German Foreign Minister Heiko Maas is not one to envy right now: He wants to try to save a treaty between the US and Russia that is beyond saving. The INF treaty is dead. Signed in 1987, the agreement oversaw the elimination and banning of short- and medium-range missiles. These are weapons first developed by the USSR and then later by the United States. Given their limited range and nuclear capability, it would have been Europe, not the US, to suffer the radioactive consequences.
That's why such a ban has always been a matter of life or death for Europeans. It led to a two-tiered NATO policy towards the Soviet Union: Get rid of these weapons or have the same ones pointed at you. A negotiated disarmament was always on the table.
A treaty's last gasps
The brutal logic worked, leading to the INF treaty between the US and USSR. It made both countries simply contractual partners — an important point in understanding why intermediaries today, such as Maas, find themselves coming up short. The INF treaty ended years of expensive arms development and emotional debates. Now, the treaty is gasping its last breaths, and it would need much more than a diplomatic defibrillator to survive.

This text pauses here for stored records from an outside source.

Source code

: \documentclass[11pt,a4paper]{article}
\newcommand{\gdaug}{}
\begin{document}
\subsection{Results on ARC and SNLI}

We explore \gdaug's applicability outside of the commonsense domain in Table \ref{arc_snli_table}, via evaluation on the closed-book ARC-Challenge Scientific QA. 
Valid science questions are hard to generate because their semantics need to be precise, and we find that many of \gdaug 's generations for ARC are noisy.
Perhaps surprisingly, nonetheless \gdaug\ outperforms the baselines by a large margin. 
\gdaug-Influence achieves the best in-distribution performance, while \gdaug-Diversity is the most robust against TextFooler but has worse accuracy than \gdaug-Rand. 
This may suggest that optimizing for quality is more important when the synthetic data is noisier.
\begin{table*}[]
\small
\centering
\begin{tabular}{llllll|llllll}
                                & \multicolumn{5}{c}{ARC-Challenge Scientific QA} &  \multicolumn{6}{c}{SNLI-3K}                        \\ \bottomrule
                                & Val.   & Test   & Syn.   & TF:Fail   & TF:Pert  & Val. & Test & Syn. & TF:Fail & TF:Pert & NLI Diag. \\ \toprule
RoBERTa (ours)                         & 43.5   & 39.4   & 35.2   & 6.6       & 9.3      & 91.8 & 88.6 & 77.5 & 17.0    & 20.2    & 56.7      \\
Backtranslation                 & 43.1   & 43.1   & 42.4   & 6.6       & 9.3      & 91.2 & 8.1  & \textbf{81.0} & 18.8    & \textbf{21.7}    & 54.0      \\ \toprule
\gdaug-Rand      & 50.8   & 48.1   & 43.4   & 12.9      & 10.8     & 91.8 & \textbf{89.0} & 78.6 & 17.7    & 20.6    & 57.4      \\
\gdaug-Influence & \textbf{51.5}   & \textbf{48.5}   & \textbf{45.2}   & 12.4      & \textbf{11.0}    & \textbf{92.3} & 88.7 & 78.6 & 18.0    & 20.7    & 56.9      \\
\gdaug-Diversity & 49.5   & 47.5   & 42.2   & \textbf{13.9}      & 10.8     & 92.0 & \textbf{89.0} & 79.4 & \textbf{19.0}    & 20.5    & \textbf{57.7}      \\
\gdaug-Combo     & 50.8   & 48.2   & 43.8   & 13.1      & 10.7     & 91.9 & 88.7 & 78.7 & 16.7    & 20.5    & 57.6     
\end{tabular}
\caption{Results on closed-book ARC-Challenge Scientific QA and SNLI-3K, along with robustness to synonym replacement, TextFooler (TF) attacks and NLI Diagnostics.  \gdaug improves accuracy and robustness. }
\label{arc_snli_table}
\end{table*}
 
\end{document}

That's because Russia, the legal successor of the USSR, has been violating the treaty for years by developing banned delivery systems. President Donald Trump wasted little time in announcing the US withdrawal from the treaty. At the urging of NATO's European members, the US offered Russia a final deadline: Put an end to banned weapons programs by February 2, or the INF treaty is over.
"Russia can save the treaty," Maas told his Russian counterpart. But Russian Foreign Minister Sergey Lavrov replied that he had no reason to believe the US was interested in serious dialogue.
Both sides want to free themselves of the treaty's shackles. Both sides are looking strategically down the line, confronted by China's growing status as a superpower. Unlike the US and Russia, China is not bound to any arms treaty governing medium-range rockets. The European Union is, however, beholden to it and well aware of that difference. Unlike four decades ago, the US is no longer the West's reliable hegemon, and Donald Trump is too volatile to predict. Consultations jointly searching for global solutions are on hold until further notice.
Read more: NATO, US pressure Moscow on INF treaty
A continent at a strategic dead end
Making matters worse, the EU finds itself in permanent crisis. Brexit has paralyzed both sides of the English Channel. France is in dangerous political waters at home. And Germany comes off as the sick man of Europe when it comes to security policy. The German government now wants to focus squarely on arms control and draw international attention to the threats of cyberwarfare and autonomous weapon systems. That is commendable, but does not get us out of the strategic dead end that the EU has fallen into more than a quarter century since the end of the Cold War.
EU security interests have not changed much over the decades: The European continent is not to be a battlefield, nor a bargaining chip.